Baca berita tanpa iklan. Gabung Kompas.com+
Salin Artikel

Kisah Intan Khasanah, Lulusan Cumlaude UI yang Bangkit dari Kanker

KOMPAS.com - Tidak ada orang yang mau mengidap penyakit kanker, meskipun kanker yang angka sembuhnya terbilang tinggi seperti kanker Limfoma Hodgkin (LH) sekalipun.

Namun, menjadi seorang penderita kanker LH ternyata tidak menyurutkan semangat seorang gadis asal Pekanbaru, Provinsi Riau, Intan Khasanah. Bahkan dalam keadaan sedang melawan kanker LH pun, Intan tetap bisa berprestasi dengan meraih predikat cumlaude di Jurusan Komunikasi Universitas Indonesia.

Dalam sebuah acara bertajuk Harapan Baru Bagi Pasien Kanker Limfoma Hodgkin dengan Terapi Inovatif di Raflles Hotel Jakarta, Rabu (13/11/2019), Intan menceritakan kisahnya berjuang melawan LH sejak tahun 2012, saat masih duduk di kelas dua Sekolah Menengah Atas (SMA).

“Perjalanan penyakit saya berawal dari tahun 2012, bermula dari sakit demam tinggi dan muncul benjolan kecil di leher,” kata Intan.

Kedua orang tua Intan lantas membawanya ke salah satu rumah sakit swasta di kotanya, dan dia didiagnosis menderita tuberkolosis (TBC).

Selama delapan bulan lamanya, Intan mengonsumsi obat untuk penyakit TBC, tetapi kondisinya semakin memburuk.

“Benjolan di leher membesar dan sesak di dada, terasa mudah sekali lemas meski jalannya cuma sedikit atau enggak jauh, kelelahan ekstrem,” ujar dia.

Melihat kondisinya, kedua orang tua Intan kembali meminta rujukan ke rumah sakit di Jakarta, yaitu RS Persahabatan, pada tahun 2013 .

Intan menjalani pengangkatan benjolan di leher dan kembali melakukan pengecekan. Rupanya ada cairan di paru-parunya.

“Setelah dilakukan pengangkatan benjolan di leher dan juga pas di cek lagi ada cairan di paru-paru saya, kemudian diagnosis saya akhirnya ditegakkan bahwa saya terkena kanker limfoma Hodgkin stadium empat dan bukanlah sakit TBC,” ceritanya.

Tindakan utama yang harus dilakukan dokter kepada Intan pada saat itu adalah kemoterapi, namun orangtua Intan mengkhawatirkan hal-hal yang akan dialami Intan setelah kemoterapi.

“Saya, 10 hari di ICU. Dokter bilang harus kemo (kemoterapi). Kalau aku tidak ada pikiran apapun, tapi papaku belum setuju, meski mamaku setuju.
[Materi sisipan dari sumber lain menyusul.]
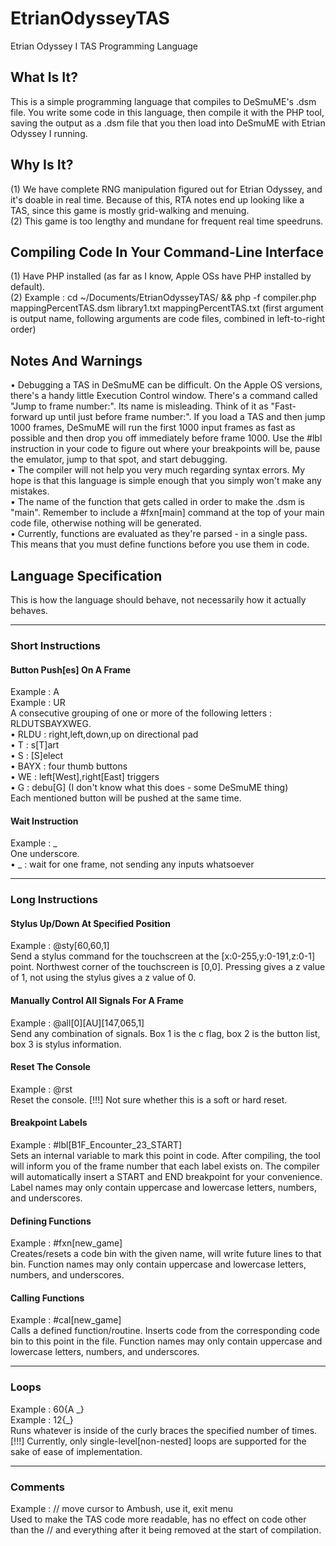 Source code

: # EtrianOdysseyTAS  
Etrian Odyssey I TAS Programming Language  
  
## What Is It?  
This is a simple programming language that compiles to DeSmuME's .dsm file. You write some code in this language, then compile it with the PHP tool, saving the output as a .dsm file that you then load into DeSmuME with Etrian Odyssey I running.  
  
## Why Is It?  
(1) We have complete RNG manipulation figured out for Etrian Odyssey, and it's doable in real time. Because of this, RTA notes end up looking like a TAS, since this game is mostly grid-walking and menuing.  
(2) This game is too lengthy and mundane for frequent real time speedruns.  

## Compiling Code In Your Command-Line Interface  
(1) Have PHP installed (as far as I know, Apple OSs have PHP installed by default).  
(2) Example : cd ~/Documents/EtrianOdysseyTAS/ && php -f compiler.php mappingPercentTAS.dsm library1.txt mappingPercentTAS.txt (first argument is output name, following arguments are code files, combined in left-to-right order)  
  
## Notes And Warnings  
• Debugging a TAS in DeSmuME can be difficult. On the Apple OS versions, there's a handy little Execution Control window. There's a command called "Jump to frame number:". Its name is misleading. Think of it as "Fast-forward up until just before frame number:". If you load a TAS and then jump 1000 frames, DeSmuME will run the first 1000 input frames as fast as possible and then drop you off immediately before frame 1000. Use the #lbl instruction in your code to figure out where your breakpoints will be, pause the emulator, jump to that spot, and start debugging.  
• The compiler will not help you very much regarding syntax errors. My hope is that this language is simple enough that you simply won't make any mistakes.  
• The name of the function that gets called in order to make the .dsm is "main". Remember to include a #fxn[main] command at the top of your main code file, otherwise nothing will be generated.  
• Currently, functions are evaluated as they're parsed - in a single pass. This means that you must define functions before you use them in code.  
  
## Language Specification  
This is how the language should behave, not necessarily how it actually behaves.  
  
---  
  
### Short Instructions  
  
#### Button Push[es] On A Frame  
Example : A  
Example : UR  
A consecutive grouping of one or more of the following letters : RLDUTSBAYXWEG.  
• RLDU : right,left,down,up on directional pad  
• T    : s[T]art  
• S    : [S]elect  
• BAYX : four thumb buttons  
• WE   : left[West],right[East] triggers  
• G    : debu[G] (I don't know what this does - some DeSmuME thing)  
Each mentioned button will be pushed at the same time.  
  
#### Wait Instruction  
Example : \_  
One underscore.  
• \_ : wait for one frame, not sending any inputs whatsoever  
  
---  
  
### Long Instructions  
  
#### Stylus Up/Down At Specified Position  
Example : @sty[60,60,1]  
Send a stylus command for the touchscreen at the [x:0-255,y:0-191,z:0-1] point. Northwest corner of the touchscreen is [0,0]. Pressing gives a z value of 1, not using the stylus gives a z value of 0.  
  
#### Manually Control All Signals For A Frame  
Example : @all[0][AU][147,065,1]  
Send any combination of signals. Box 1 is the c flag, box 2 is the button list, box 3 is stylus information.  
  
#### Reset The Console  
Example : @rst  
Reset the console. [!!!] Not sure whether this is a soft or hard reset.  
  
#### Breakpoint Labels  
Example : #lbl[B1F_Encounter_23_START]  
Sets an internal variable to mark this point in code. After compiling, the tool will inform you of the frame number that each label exists on. The compiler will automatically insert a START and END breakpoint for your convenience. Label names may only contain uppercase and lowercase letters, numbers, and underscores.  
  
#### Defining Functions  
Example : #fxn[new_game]  
Creates/resets a code bin with the given name, will write future lines to that bin. Function names may only contain uppercase and lowercase letters, numbers, and underscores.  
  
#### Calling Functions  
Example : #cal[new_game]  
Calls a defined function/routine. Inserts code from the corresponding code bin to this point in the file. Function names may only contain uppercase and lowercase letters, numbers, and underscores.  
  
---  
  
### Loops  
Example : 60{A \_}  
Example : 12{\_}  
Runs whatever is inside of the curly braces the specified number of times. [!!!] Currently, only single-level[non-nested] loops are supported for the sake of ease of implementation.  
  
---  
  
### Comments  
Example : // move cursor to Ambush, use it, exit menu  
Used to make the TAS code more readable, has no effect on code other than the // and everything after it being removed at the start of compilation.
Jadi dokter belum bisa mengambil tindakan," tuturnya.

Dia melanjutkan, tapi karena kondisi aku semakin memburuk juga, dokter bilang lagi ke papa, "Mau nunggu sampai kapan, apakah sampai kondisi Intan lebih buruk lagi?". Akhirnya, papa setuju dilakukan kemo.

Setelah melakukan beberapa kali proses kemoterapi, Intan menuturkan bahwa dirinya sempat kabur atau menghilang dari kunjungan ke rumah sakit tersebut karena ingin menikmati masa penerimaan mahasiswa baru tanpa efek samping dari kemoterapi.

Selain itu juga, Intan dan keluarganya mencari alternatif pengobatan lainnya, termasuk operasi transplantasi sel.

Namun, ternyata hal itu justru membuat Intan sering mengalami nyeri di punggung belakang meskipun sedang tidak menstruasi. Bahkan lebih buruknya lagi, beberapa organ tubuh Intan jadi sulit digerakkan hingga dia mengalami kelumpuhan anggota tubuh yang mengharuskannya cuti kuliah.

Akhirnya, Intan dan keluarganya memutuskan untuk kembali ke RS Persahabatan dan mengikuti semua protokol yang telah diberikan oleh dokter.

“Kata dokter, aku lumpuh itu karena transplantasi sel dan akhirnya dioperasi sumsum tulang belakang diangkat selnya, akhinya bisa perlahan digerakkan lagi," tuturnya.

"Nah, aku juga masih kuliah, sambil pakai tongkat waktu itu karena kan yang lumpuh itu kakiku, tapi bukan otakku, meskipun pakai tongkat dan harus dibantu orang juga buat berjalan,” imbuhnya lagi.

Hingga tahun 2019 ini, Intan telah melakukan kemoterapi sebanyak 26 kali, yaitu enam kali regimen kemoterapi ABVD kemudian diulang kembali karena hasilnya belum maksimal. Dia juga telah mendapatkan satu kali regimen kemoterapi DHAP, radiasi dan operasi.

Namun, karena beberapa hal yang dilakukan oleh Intan dalam dua tahun menghilang paska diagnosis pertama tersebut, kanker Limfoma Hodgkin Intan juga kambuh.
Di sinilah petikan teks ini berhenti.